Criminal Court Judge Matthew A. Sciarrino struck down Twitter's request to quash a subpoena from the Manhattan district attorney for the Twitter posts and data from Brooklyn resident Malcolm Harris, CNN reported.
Sciarrino said freedom of speech applies to Twitter, but "that is not the same as arguing that those public tweets are protected."
"There can be no reasonable expectation of privacy in a tweet sent around the world," the judge wrote.
Twitter had claimed complying with the prosecutor's request would violate U.S. privacy laws.
"We are disappointed in the judge's decision and are considering our options," a Twitter representative said in a statement. "Twitter's terms of service have long made it absolutely clear that its users own their content. We continue to have a steadfast commitment to our users and their rights."
Harris was arrested with 700 people during an Oct. 1, 2011, protest and charged with disorderly conduct.
If Twitter complies with the request, prosecutors would get not only Harris' Twitter posts, which have since been deleted, but also other information that could be evidence, including Harris' Internet provider address, e-mail address and location information at the time of the arrest, CNN said.

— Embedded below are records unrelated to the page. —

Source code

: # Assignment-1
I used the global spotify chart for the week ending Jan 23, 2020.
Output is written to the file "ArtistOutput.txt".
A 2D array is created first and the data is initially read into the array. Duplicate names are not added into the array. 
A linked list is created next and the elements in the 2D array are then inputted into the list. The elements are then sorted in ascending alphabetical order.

Aden Fine, a staff attorney for the American Civil Liberties Union, criticized the ruling in a blog post.
"The government shouldn't be able to get this sensitive and constitutionally protected information without a warrant and without first satisfying First Amendment scrutiny," Fine wrote.
Twitter's terms of service state, "We also reserve the right to access, read, preserve, and disclose any information as we reasonably believe is necessary to (i) satisfy any applicable law, regulation, legal process or governmental request ... ."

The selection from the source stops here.